EXERCISE OBJECTIVE =>
Some entries follow. Reproduce exactly the lines starting at the one with "[Modulight](https://github.com/StardustDL/modulight) is a" and stopping after the one with "This component will".

LISTED RECORDS =>
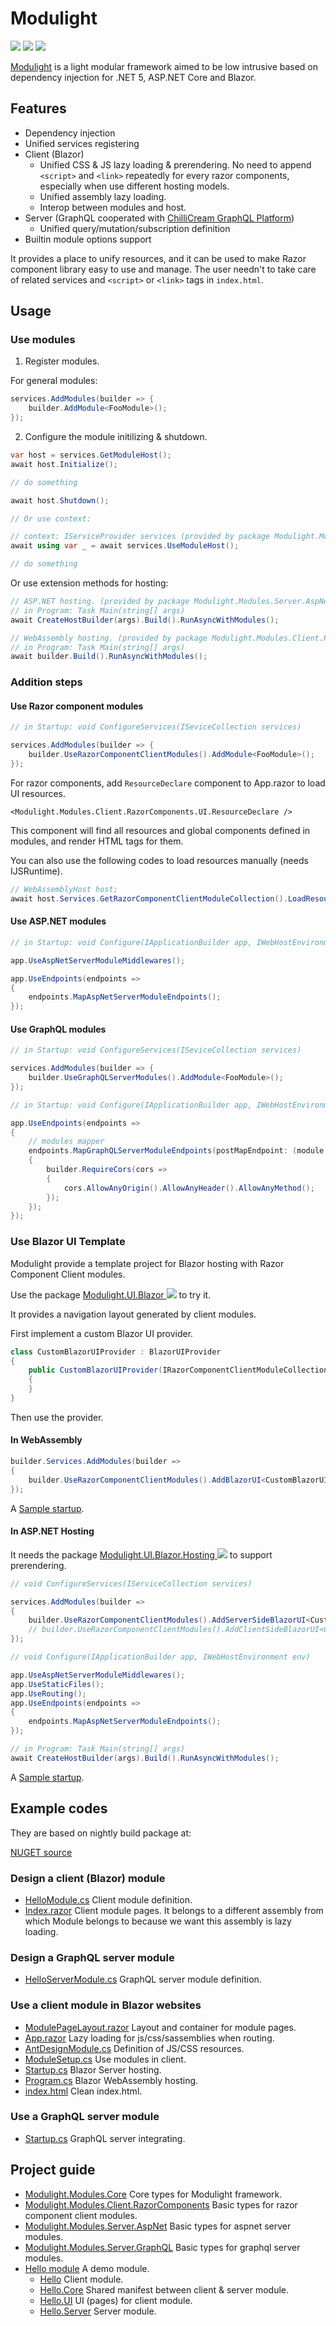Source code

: # Modulight

![](https://github.com/StardustDL/modulight/workflows/CI/badge.svg) ![](https://img.shields.io/github/license/StardustDL/modulight.svg) [![](https://buildstats.info/nuget/Modulight.Modules.Core)](https://www.nuget.org/packages/Modulight.Modules.Core/)

[Modulight](https://github.com/StardustDL/modulight) is a light modular framework aimed to be low intrusive based on dependency injection for .NET 5, ASP.NET Core and Blazor.

## Features

- Dependency injection
- Unified services registering
- Client (Blazor)
  - Unified CSS & JS lazy loading & prerendering. No need to append `<script>` and `<link>` repeatedly for every razor components, especially when use different hosting models.
  - Unified assembly lazy loading.
  - Interop between modules and host.
- Server (GraphQL cooperated with [ChilliCream GraphQL Platform](https://github.com/ChilliCream/hotchocolate))
  - Unified query/mutation/subscription definition
- Builtin module options support

It provides a place to unify resources, and it can be used to make Razor component library easy to use and manage. The user needn't to take care of related services and `<script>` or `<link>` tags in `index.html`.

## Usage

### Use modules

1. Register modules.

For general modules:

```cs
services.AddModules(builder => {
    builder.AddModule<FooModule>();
});
```

2. Configure the module initilizing & shutdown.

```cs
var host = services.GetModuleHost();
await host.Initialize();

// do something

await host.Shutdown();

// Or use context:

// context: IServiceProvider services (provided by package Modulight.Modules.Core)
await using var _ = await services.UseModuleHost();

// do something
```

Or use extension methods for hosting:

```cs
// ASP.NET hosting. (provided by package Modulight.Modules.Server.AspNet)
// in Program: Task Main(string[] args)
await CreateHostBuilder(args).Build().RunAsyncWithModules();

// WebAssembly hosting. (provided by package Modulight.Modules.Client.RazorComponents)
// in Program: Task Main(string[] args)
await builder.Build().RunAsyncWithModules();
```

### Addition steps

#### Use Razor component modules

```cs
// in Startup: void ConfigureServices(ISeviceCollection services)

services.AddModules(builder => {
    builder.UseRazorComponentClientModules().AddModule<FooModule>();
});
```

For razor components, add `ResourceDeclare` component to App.razor to load UI resources.

```razor
<Modulight.Modules.Client.RazorComponents.UI.ResourceDeclare />
```

This component will find all resources and global components defined in modules, and render HTML tags for them.

You can also use the following codes to load resources manually (needs IJSRuntime).

```cs
// WebAssemblyHost host;
await host.Services.GetRazorComponentClientModuleCollection().LoadResources();
```

#### Use ASP.NET modules

```cs
// in Startup: void Configure(IApplicationBuilder app, IWebHostEnvironment env)

app.UseAspNetServerModuleMiddlewares();

app.UseEndpoints(endpoints =>
{
    endpoints.MapAspNetServerModuleEndpoints();
});
```

#### Use GraphQL modules

```cs
// in Startup: void ConfigureServices(ISeviceCollection services)

services.AddModules(builder => {
    builder.UseGraphQLServerModules().AddModule<FooModule>();
});

// in Startup: void Configure(IApplicationBuilder app, IWebHostEnvironment env)

app.UseEndpoints(endpoints =>
{
    // modules mapper
    endpoints.MapGraphQLServerModuleEndpoints(postMapEndpoint: (module, builder) =>
    {
        builder.RequireCors(cors =>
        {
            cors.AllowAnyOrigin().AllowAnyHeader().AllowAnyMethod();
        });
    });
});
```

### Use Blazor UI Template

Modulight provide a template project for Blazor hosting with Razor Component Client modules.

Use the package [Modulight.UI.Blazor ![](https://buildstats.info/nuget/Modulight.UI.Blazor?includePreReleases=true)](https://www.nuget.org/packages/Modulight.UI.Blazor/) to try it.

It provides a navigation layout generated by client modules.

First implement a custom Blazor UI provider.

```cs
class CustomBlazorUIProvider : BlazorUIProvider
{
    public CustomBlazorUIProvider(IRazorComponentClientModuleCollection razorComponentClientModuleCollection) : base(razorComponentClientModuleCollection)
    {
    }
}
```

Then use the provider.

#### In WebAssembly

```cs
builder.Services.AddModules(builder =>
{
    builder.UseRazorComponentClientModules().AddBlazorUI<CustomBlazorUIProvider>();
});
```

A [Sample startup](https://github.com/StardustDL/modulight/blob/master/test/Test.Modulights.UI.Wasm/Program.cs).

#### In ASP.NET Hosting

It needs the package [Modulight.UI.Blazor.Hosting ![](https://buildstats.info/nuget/Modulight.UI.Blazor.Hosting?includePreReleases=true)](https://www.nuget.org/packages/Modulight.UI.Blazor.Hosting/) to support prerendering.

```cs
// void ConfigureServices(IServiceCollection services)

services.AddModules(builder =>
{
    builder.UseRazorComponentClientModules().AddServerSideBlazorUI<CustomBlazorUIProvider>();
    // builder.UseRazorComponentClientModules().AddClientSideBlazorUI<CustomBlazorUIProvider>();
});

// void Configure(IApplicationBuilder app, IWebHostEnvironment env)

app.UseAspNetServerModuleMiddlewares();
app.UseStaticFiles();
app.UseRouting();
app.UseEndpoints(endpoints =>
{
    endpoints.MapAspNetServerModuleEndpoints();
});

// in Program: Task Main(string[] args)
await CreateHostBuilder(args).Build().RunAsyncWithModules();
```

A [Sample startup](https://github.com/StardustDL/modulight/blob/master/test/Test.Modulights.UI/Startup.cs).

## Example codes

They are based on nightly build package at: 

[NUGET source](https://sparkshine.pkgs.visualstudio.com/StardustDL/_packaging/feed/nuget/v3/index.json)

### Design a client (Blazor) module

- [HelloModule.cs](https://github.com/StardustDL/modulight/blob/master/src/modules/hello/Delights.Modules.Hello/HelloModule.cs) Client module definition.
- [Index.razor](https://github.com/StardustDL/modulight/blob/master/src/modules/hello/Delights.Modules.Hello.UI/Pages/Index.razor) Client module pages. It belongs to a different assembly from which Module belongs to because we want this assembly is lazy loading.

### Design a GraphQL server module

- [HelloServerModule.cs](https://github.com/StardustDL/modulight/blob/master/src/modules/hello/Delights.Modules.Hello.Server/HelloServerModule.cs) GraphQL server module definition.

### Use a client module in Blazor websites

- [ModulePageLayout.razor](https://github.com/StardustDL/modulight/blob/master/src/Modulight.UI.Blazor/Layouts/ModulePageLayout.razor) Layout and container for module pages.
- [App.razor](https://github.com/StardustDL/modulight/blob/master/src/Modulight.UI.Blazor/App.razor) Lazy loading for js/css/sassemblies when routing.
- [AntDesignModule.cs](https://github.com/StardustDL/razorcomponents/blob/master/src/AntDesigns/AntDesignModule.cs) Definition of JS/CSS resources.
- [ModuleSetup.cs](https://github.com/StardustDL/delights/blob/master/src/Delights.Client.Shared/ModuleSetup.cs) Use modules in client.
- [Startup.cs](https://github.com/StardustDL/modulight/blob/master/test/Test.Modulights.UI/Startup.cs) Blazor Server hosting.
- [Program.cs](https://github.com/StardustDL/modulight/blob/master/test/Test.Modulights.UI.Wasm/Program.cs) Blazor WebAssembly hosting.
- [index.html](https://github.com/StardustDL/modulight/blob/master/test/Test.Modulights.UI.Wasm/wwwroot/index.html) Clean index.html.

### Use a GraphQL server module

- [Startup.cs](https://github.com/StardustDL/delights/blob/master/src/Delights.Api/Startup.cs) GraphQL server integrating.

## Project guide

- [Modulight.Modules.Core](./src/Modulight.Modules.Core/) Core types for Modulight framework.
- [Modulight.Modules.Client.RazorComponents](./src/Modulight.Modules.Client.RazorComponents/) Basic types for razor component client modules.
- [Modulight.Modules.Server.AspNet](./src/Modulight.Modules.Server.AspNet/) Basic types for aspnet server modules.
- [Modulight.Modules.Server.GraphQL](./src/Modulight.Modules.Server.GraphQL/) Basic types for graphql server modules.
- [Hello module](./src/modules/hello/) A demo module.
  - [Hello](./src/modules/hello/Delights.Modules.Hello) Client module.
  - [Hello.Core](./src/modules/hello/Delights.Modules.Hello.Core) Shared manifest between client & server module.
  - [Hello.UI](./src/modules/hello/Delights.Modules.Hello.UI) UI (pages) for client module.
  - [Hello.Server](./src/modules/hello/Delights.Modules.Hello.Server) Server module.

YOUR SOLUTION =>
[Modulight](https://github.com/StardustDL/modulight) is a light modular framework aimed to be low intrusive based on dependency injection for .NET 5, ASP.NET Core and Blazor.

## Features

- Dependency injection
- Unified services registering
- Client (Blazor)
  - Unified CSS & JS lazy loading & prerendering. No need to append `<script>` and `<link>` repeatedly for every razor components, especially when use different hosting models.
  - Unified assembly lazy loading.
  - Interop between modules and host.
- Server (GraphQL cooperated with [ChilliCream GraphQL Platform](https://github.com/ChilliCream/hotchocolate))
  - Unified query/mutation/subscription definition
- Builtin module options support

It provides a place to unify resources, and it can be used to make Razor component library easy to use and manage. The user needn't to take care of related services and `<script>` or `<link>` tags in `index.html`.

## Usage

### Use modules

1. Register modules.

For general modules:

```cs
services.AddModules(builder => {
    builder.AddModule<FooModule>();
});
```

2. Configure the module initilizing & shutdown.

```cs
var host = services.GetModuleHost();
await host.Initialize();

// do something

await host.Shutdown();

// Or use context:

// context: IServiceProvider services (provided by package Modulight.Modules.Core)
await using var _ = await services.UseModuleHost();

// do something
```

Or use extension methods for hosting:

```cs
// ASP.NET hosting. (provided by package Modulight.Modules.Server.AspNet)
// in Program: Task Main(string[] args)
await CreateHostBuilder(args).Build().RunAsyncWithModules();

// WebAssembly hosting. (provided by package Modulight.Modules.Client.RazorComponents)
// in Program: Task Main(string[] args)
await builder.Build().RunAsyncWithModules();
```

### Addition steps

#### Use Razor component modules

```cs
// in Startup: void ConfigureServices(ISeviceCollection services)

services.AddModules(builder => {
    builder.UseRazorComponentClientModules().AddModule<FooModule>();
});
```

For razor components, add `ResourceDeclare` component to App.razor to load UI resources.

```razor
<Modulight.Modules.Client.RazorComponents.UI.ResourceDeclare />
```

This component will find all resources and global components defined in modules, and render HTML tags for them.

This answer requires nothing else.